So what about the Beatles? The reality is that PW has always lived in a musical world influenced by the Fab Four. And for a long time, we honestly didn’t see what the big deal was. Some catchy little tunes, a lot of “girls” and “yeah yeah yeahs”…sounded like fairly simple, dated pop music to us. Over the years we have come to appreciate some bits of the early Beatles canon, but to this day, though we may admire the craftsmanship, it’s not music that moves us.
But Revolver…oh, dear…now this is something else entirely. We seem to recall Opeth’s Mikael Akerfeldt making a comment to the effect that Revolver was the first progressive rock album, and on some level we would have to agree. The strings-and-vocal of “Eleanor Rigby,” the harmonized guitar licks of “And Your Bird Can Sing,” and the metrical modulations of “She Said She Said” are both catchy and deceptively complex. “Tomorrow Never Knows” is from another world.

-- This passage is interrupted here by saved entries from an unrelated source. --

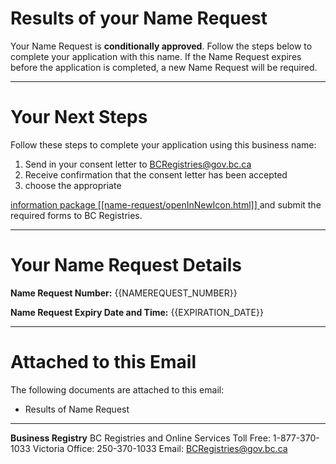 # Results of your Name Request

Your Name Request is **conditionally approved**. Follow the steps below to complete your application with this name. If the Name Request expires before the application is completed, a new Name Request will be required.

---

# Your Next Steps

Follow these steps to complete your application using this business name:

1. Send in your consent letter to [BCRegistries@gov.bc.ca](BCRegistries@gov.bc.ca)
2. Receive confirmation that the consent letter has been accepted
3. choose the appropriate
<a href="{{STEPS_TO_RESTORE_URL}}" target="_blank" style="text-decoration: underline;">
  information package 
  [[name-request/openInNewIcon.html]]
</a> and submit the required forms to BC Registries.

---

# Your Name Request Details

**Name Request Number:**
{{NAMEREQUEST_NUMBER}}

**Name Request Expiry Date and Time:**
{{EXPIRATION_DATE}}

---

# Attached to this Email

The following documents are attached to this email:

* Results of Name Request

---

**Business Registry**
BC Registries and Online Services
Toll Free: 1-877-370-1033
Victoria Office: 250-370-1033
Email: [BCRegistries@gov.bc.ca](BCRegistries@gov.bc.ca)
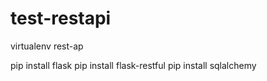 # test-restapi


virtualenv rest-ap

pip install flask
pip install flask-restful
pip install sqlalchemy


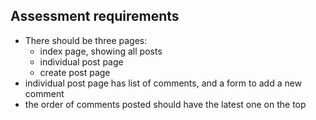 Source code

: Assessment requirements
------------------------
- There should be three pages:
  - index page, showing all posts
  - individual post page
  - create post page
- individual post page has list of comments, and a form to add a new comment 
- the order of comments posted should have the latest one on the top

That they could do this, that they could collect fourteen songs (including “Yellow Submarine”!) that were so tight and tuneful yet distinctive and full of ear candy, is truly remarkable. We are very aware of the fact that picking a Beatles album to single out for praise is sort of obvious, but the combination of pop smarts and open-minded experimentation resulted in one of the great records of the decade, and one that continues to resonate within the progressive rock community. There are people out there who still think of the Beatles as the band that sang “Ticket to Ride.” If that’s you, try Revolver.